ZF-2055: numerical values (e.g. phone number) are not searcheable

Description

Numerical values e.g. phone number are not searcheable. The field types "text", "keyword" and "unstored" are tested. The TestCase for PHPUnit exploits the problem:



<?php
set_include_path('.' . PATH_SEPARATOR . '/opt/lampp/lib/php/' . PATH_SEPARATOR . '../application/library/');

require_once 'PHPUnit/Extensions/PerformanceTestCase.php';
require_once 'Zend/Search/Lucene.php';
require_once 'Zend/Search/Lucene/Search/Query/Boolean.php';

/**
 * This TestCase tests the search beavior in fields of type "keyword",
 * "text" and "unstored".
 */
class BugExploitTest extends PHPUnit_Extensions_PerformanceTestCase{
    private $index = null;
    
    // private $numericalValue = 'Zziqwez'; // found in fields of any type
    // private $numericalValue = 'Hallowe'; // not found in field of type "text". why? 
    private $numericalValue = '12345678'; // not found
    
    /**
    * Creates an index and adds a document to it.
    */
    protected function setUp() {
        try{
            $this->index = Zend_Search_Lucene::open("/tmp/index");
        }catch(Exception $e){
            $this->index = Zend_Search_Lucene::create("/tmp/index");
        }
        
        $doc = new Zend_Search_Lucene_Document();       
        $doc->addField(Zend_Search_Lucene_Field::Keyword('keyword', $this->numericalValue));
        $doc->addField(Zend_Search_Lucene_Field::Text('text', $this->numericalValue));
        $doc->addField(Zend_Search_Lucene_Field::UnStored('unstored', $this->numericalValue));
        $this->index->addDocument($doc);
    }

    /**
    * Shuting down the index
    */ 
    protected function tearDown() {
        $this->index->commit();
        unset($this->index);
    }
    
    /**
    * Searching in the field of type "keyword".
    * Our index should have one document at least. 
    */
    public function testSearchKeyword(){
        $this->searchInField('keyword');
    }
    
    /**
    * Searching in the field of type "text".
    * Our index should have two documents at least. 
    * (tearDown non't deleletes any dokument) 
    */
    public function testSearchText(){
        $this->searchInField('text');
    }
    
    /**
    * Searching in the field of type "unstored".
    * Our index should have two documents at least. 
    * (tearDown non't deleletes any dokument) 
    */
    public function testSearchUnStored(){
        $this->searchInField('unstored');
    }
    
    private function searchInField($fieldName){
        $userQuery = Zend_Search_Lucene_Search_QueryParser::parse($this->numericalValue);
        Zend_Search_Lucene::setDefaultSearchField($fieldName);
        $hits = $this->index->find($userQuery);
        // after adding a document we expect one search result at least
        $this->assertNotEquals(0, count($hits));
    }
}
?>


Comments

Assigned to Alexander

The default is to look for text (a-zA-Z) only, you can change this to include numbers by using:


Zend_Search_Lucene_Analysis_Analyzer::setDefault(
  new Zend_Search_Lucene_Analysis_Analyzer_Common_TextNum_CaseInsensitive()
  );

If you need more flexibility in searching, try creating your own analzyer based on e.g. Zend_Search_Lucene_Analysis_Analyzer_Common_Text

That said, the default setting to search for text only is perhaps confusing for first-time users.

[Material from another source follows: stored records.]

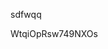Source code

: sdfwqq















































































WtqiOpRsw749NXOs
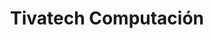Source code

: ---
title: "Tivatech Computación"
url: /ciudad-autonoma-de-buenos-aires/tivatech-computacion/
shop: Computer
---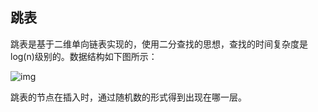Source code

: ## 跳表

跳表是基于二维单向链表实现的，使用二分查找的思想，查找的时间复杂度是log(n)级别的。数据结构如下图所示：

![img](https://i-blog.csdnimg.cn/blog_migrate/6276df0c6fadbac855ba40d058a84b6b.png)

跳表的节点在插入时，通过随机数的形式得到出现在哪一层。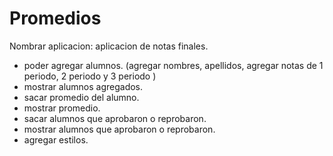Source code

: # Promedios

Nombrar aplicacion: aplicacion de notas finales.
 - poder agregar alumnos.
(agregar nombres, apellidos, agregar notas de 1 periodo, 2 periodo y 3 periodo )
 - mostrar alumnos agregados.
 - sacar promedio del alumno.
 - mostrar promedio.
 - sacar alumnos que aprobaron o reprobaron.
 - mostrar alumnos que aprobaron o reprobaron.
 - agregar estilos.
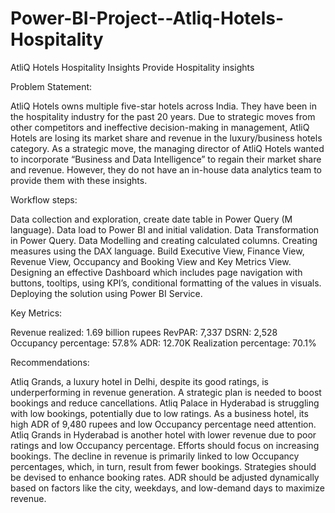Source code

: # Power-BI-Project--Atliq-Hotels-Hospitality

AtliQ Hotels Hospitality Insights Provide Hospitality insights

Problem Statement:

AtliQ Hotels owns multiple five-star hotels across India. They have been in the hospitality industry for the past 20 years. Due to strategic moves from other competitors and ineffective decision-making in management, AtliQ Hotels are losing its market share and revenue in the luxury/business hotels category. As a strategic move, the managing director of AtliQ Hotels wanted to incorporate “Business and Data Intelligence” to regain their market share and revenue. However, they do not have an in-house data analytics team to provide them with these insights.

Workflow steps:

Data collection and exploration, create date table in Power Query (M language). Data load to Power BI and initial validation. Data Transformation in Power Query. Data Modelling and creating calculated columns. Creating measures using the DAX language. Build Executive View, Finance View, Revenue View, Occupancy and Booking View and Key Metrics View. Designing an effective Dashboard which includes page navigation with buttons, tooltips, using KPI’s, conditional formatting of the values in visuals. Deploying the solution using Power BI Service.

Key Metrics: 

Revenue realized: 1.69 billion rupees RevPAR: 7,337 DSRN: 2,528 Occupancy percentage: 57.8% ADR: 12.70K Realization percentage: 70.1%

Recommendations:

Atliq Grands, a luxury hotel in Delhi, despite its good ratings, is underperforming in revenue generation. A strategic plan is needed to boost bookings and reduce cancellations. Atliq Palace in Hyderabad is struggling with low bookings, potentially due to low ratings. As a business hotel, its high ADR of 9,480 rupees and low Occupancy percentage need attention. Atliq Grands in Hyderabad is another hotel with lower revenue due to poor ratings and low Occupancy percentage. Efforts should focus on increasing bookings. The decline in revenue is primarily linked to low Occupancy percentages, which, in turn, result from fewer bookings. Strategies should be devised to enhance booking rates. ADR should be adjusted dynamically based on factors like the city, weekdays, and low-demand days to maximize revenue.
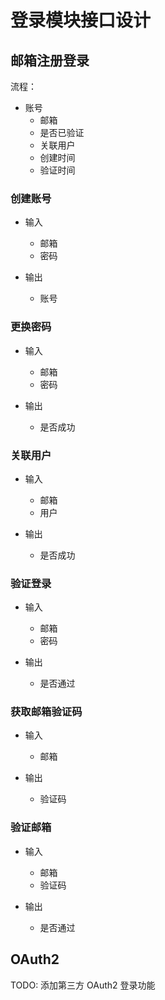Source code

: # 登录模块接口设计

## 邮箱注册登录

流程：

- 账号
   - 邮箱
   - 是否已验证
   - 关联用户
   - 创建时间
   - 验证时间

### 创建账号

- 输入
   - 邮箱
   - 密码

- 输出
   - 账号

### 更换密码

- 输入
   - 邮箱
   - 密码

- 输出
   - 是否成功

### 关联用户

- 输入
   - 邮箱
   - 用户

- 输出
   - 是否成功

### 验证登录

- 输入
   - 邮箱
   - 密码

- 输出
   - 是否通过

### 获取邮箱验证码

- 输入
   - 邮箱

- 输出
   - 验证码

### 验证邮箱

- 输入
   - 邮箱
   - 验证码

- 输出
   - 是否通过

## OAuth2

TODO: 添加第三方 OAuth2 登录功能
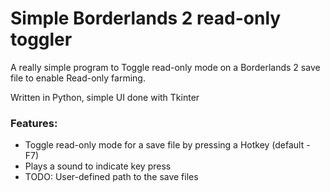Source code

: # Simple Borderlands 2 read-only toggler

A really simple program to Toggle read-only mode on a Borderlands 2 save file to enable Read-only farming.


Written in Python, simple UI done with Tkinter


### Features:
- Toggle read-only mode for a save file by pressing a Hotkey (default - F7)
- Plays a sound to indicate key press
- TODO: User-defined path to the save files
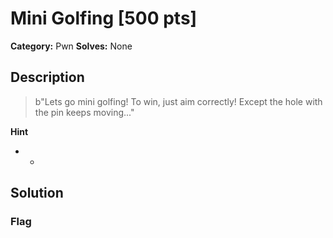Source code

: # Mini Golfing [500 pts]

**Category:** Pwn
**Solves:** None

## Description
>b"Lets go mini golfing! To win, just aim correctly! Except the hole with the pin keeps moving..."

**Hint**
* -

## Solution

### Flag

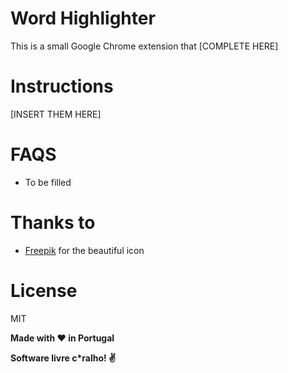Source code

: # Word Highlighter

This is a small Google Chrome extension that [COMPLETE HERE]

# Instructions
[INSERT THEM HERE]

# FAQS
- To be filled

# Thanks to
- [Freepik] for the beautiful icon

# License

MIT

**Made with :heart: in Portugal**

**Software livre c\*ralho! :v:**

[//]: # (These are reference links used in the body of this note and get stripped out when the markdown processor does its job. There is no need to format nicely because it shouldn't be seen. Thanks SO - http://stackoverflow.com/questions/4823468/store-comments-in-markdown-syntax)


   [Raoul Harel]: <https://github.com/rharel/node-avl-tree/>
   [list]: <http://world.std.com/~reinhold/diceware.wordlist.asc>
   [Freepik]: <http://www.freepik.com/free-photos-vectors/school>
   [Arnold Reinhold]: <http://world.std.com/~reinhold/diceware.html>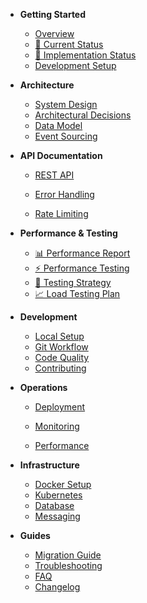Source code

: <!-- docs/_sidebar.md -->

- **Getting Started**
  - [Overview](README.md)
  - [🚀 Current Status](CURRENT-STATUS.md)
  - [🚨 Implementation Status](implementation-status.md)
  - [Development Setup](development.md)

- **Architecture**
  - [System Design](architecture.md)
  - [Architectural Decisions](architectural-decisions.md)
  - [Data Model](data-model.md)
  - [Event Sourcing](event-sourcing.md)

- **API Documentation**
  - [REST API](api.md)

  - [Error Handling](error-handling.md)
  - [Rate Limiting](rate-limiting.md)

- **Performance & Testing**
  - [📊 Performance Report](performance/results/baseline-performance-report.md)
  - [⚡ Performance Testing](performance/execution-guide.md)
  - [🧪 Testing Strategy](testing.md)
  - [📈 Load Testing Plan](load-testing-plan.md)

- **Development**
  - [Local Setup](development.md)
  - [Git Workflow](git-workflow.md)
  - [Code Quality](code-quality.md)
  - [Contributing](contributing.md)

- **Operations**
  - [Deployment](deployment.md)
  - [Monitoring](monitoring.md)

  - [Performance](performance.md)

- **Infrastructure**
  - [Docker Setup](docker.md)
  - [Kubernetes](kubernetes.md)
  - [Database](database.md)
  - [Messaging](messaging.md)

- **Guides**
  - [Migration Guide](migration.md)
  - [Troubleshooting](troubleshooting.md)
  - [FAQ](faq.md)
  - [Changelog](changelog.md)
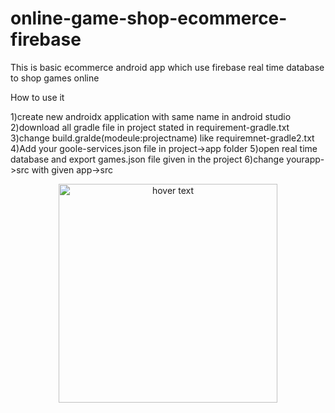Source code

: # online-game-shop-ecommerce-firebase
This is basic ecommerce android app which use firebase real time database to shop games online

How to use it

1)create new androidx application with same name in android studio
2)download all gradle file in project stated in requirement-gradle.txt
3)change build.gralde(modeule:projectname) like requiremnet-gradle2.txt
4)Add your goole-services.json file in project->app folder
5)open real time database and export games.json file given in the project
6)change yourapp->src with given app->src



<p align="center">
  <img src="
![Screenshot_20201125_205248_com example gameon](https://user-images.githubusercontent.com/66897377/100427181-120eaf00-30b8-11eb-88f2-b6f26f841cfe.jpg)" width="350" title="hover text">



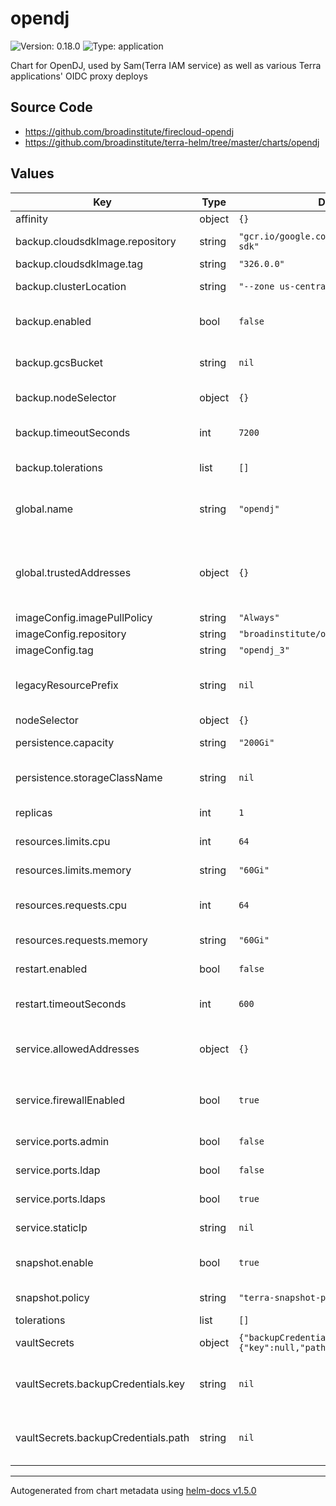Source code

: # opendj

![Version: 0.18.0](https://img.shields.io/badge/Version-0.18.0-informational?style=flat-square) ![Type: application](https://img.shields.io/badge/Type-application-informational?style=flat-square)

Chart for OpenDJ, used by Sam(Terra IAM service) as well as various Terra applications' OIDC proxy deploys

## Source Code

* <https://github.com/broadinstitute/firecloud-opendj>
* <https://github.com/broadinstitute/terra-helm/tree/master/charts/opendj>

## Values

| Key | Type | Default | Description |
|-----|------|---------|-------------|
| affinity | object | `{}` | affinity map |
| backup.cloudsdkImage.repository | string | `"gcr.io/google.com/cloudsdktool/cloud-sdk"` | Image tag to use for Cloud SDK |
| backup.cloudsdkImage.tag | string | `"326.0.0"` |  |
| backup.clusterLocation | string | `"--zone us-central1-a"` | Where the GKE cluster is located |
| backup.enabled | bool | `false` | Whether to automatically back up OpenDJ nightly + copy to GCP bucket |
| backup.gcsBucket | string | `nil` | Name of the GCS bucket where backups should be copied |
| backup.nodeSelector | object | `{}` | NodeSelector for backup CronJob pods |
| backup.timeoutSeconds | int | `7200` | How many seconds to wait before assuming job is hung and killing it |
| backup.tolerations | list | `[]` | Tolerations for backup CronJob pods |
| global.name | string | `"opendj"` | A name for the deployment that will be substituted into resource definitions |
| global.trustedAddresses | object | `{}` | A map of addresses that will be merged with serviceAllowedAddresses. Example: `{ "nickname": ["x.x.x.x/y", "x.x.x.x/y"] }` |
| imageConfig.imagePullPolicy | string | `"Always"` |  |
| imageConfig.repository | string | `"broadinstitute/openam"` | Image repository |
| imageConfig.tag | string | `"opendj_3"` | (string) Image tag. |
| legacyResourcePrefix | string | `nil` | What prefix to use to refer to secrets rendered from firecloud-develop @default .Chart.Name |
| nodeSelector | object | `{}` | nodeSelector map |
| persistence.capacity | string | `"200Gi"` | Capacity of persistent data volume |
| persistence.storageClassName | string | `nil` | If not null, the volume will be restricted to the specified storage class |
| replicas | int | `1` | Number of replicas for the deployment |
| resources.limits.cpu | int | `64` | Number of CPU units to limit the deployment to |
| resources.limits.memory | string | `"60Gi"` | Memory to limit the deployment to |
| resources.requests.cpu | int | `64` | Number of CPU units to request for the deployment |
| resources.requests.memory | string | `"60Gi"` | Memory to request for the deployment |
| restart.enabled | bool | `false` | Whether to automatically restart OpenDJ |
| restart.timeoutSeconds | int | `600` | How many seconds to wait before assuming job is hung and killing it |
| service.allowedAddresses | object | `{}` | A map of addresses in the form `{ "nickname": ["x.x.x.x/y", "x.x.x.x/y"] }` |
| service.firewallEnabled | bool | `true` | Whether to restrict access to the service to the IPs supplied via service.allowedAddresses |
| service.ports.admin | bool | `false` | Whether to enable the admin(4444) port |
| service.ports.ldap | bool | `false` | Whether to enable the LDAP(389) port |
| service.ports.ldaps | bool | `true` | Whether to enable the LDAPS(636) port |
| service.staticIp | string | `nil` | External IP of the service. Required. |
| snapshot.enable | bool | `true` | Whether to enable a gcp snapshot policy for the data disk |
| snapshot.policy | string | `"terra-snapshot-policy"` | Name of the snapshot policy to use on data disk |
| tolerations | list | `[]` | Array of tolerations |
| vaultSecrets | object | `{"backupCredentials":{"key":null,"path":null}}` | Where in Vault to find secrets used by this chart. |
| vaultSecrets.backupCredentials.key | string | `nil` | Key in Vault where base64-encoded GCP service account key for backups is stored |
| vaultSecrets.backupCredentials.path | string | `nil` | Path in Vault where base64-encoded GCP service account key for backups is stored |

----------------------------------------------
Autogenerated from chart metadata using [helm-docs v1.5.0](https://github.com/norwoodj/helm-docs/releases/v1.5.0)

I had a slightly different problem. I was trying to search for words_with_underscores in a Keyword field. The keyword field is indexed but not tokenized, so I expected to get an exact match when is did a search for words_with_underscores. Instead, a search for 'words with underscores' was performed yielding no matches, as the keyword field wasn't tokenized. My solution was to create a ...TextCode.... analyzer.

Hope this helps!

Ciao, Marc.

Thanks, Marc, for your helpfull comment. I inserted your code in the setUp block and the test successes!

Default text analyzer skips numbers.

So you can either set another analyzer:


Zend_Search_Lucene_Analysis_Analyzer::setDefault(
   new Zend_Search_Lucene_Analysis_Analyzer_Common_TextNum_CaseInsensitive());

or use Keyword field type.

In the second case you have to use search API to search through keyword fields:


$subquery1 = Zend_Search_Lucene_Search_QueryParser::parse($queryString);

$term  = new Zend_Search_Lucene_Index_Term('12345678', 'keyword');
$subquery2 = new Zend_Search_Lucene_Search_Query_Term($term);

$finalQuery = new Zend_Search_Lucene_Search_Query_Boolean();
$finalQuery->addSubquery(subquery1);
$finalQuery->addSubquery(subquery2);

$hits  = $index->find($finalQuery);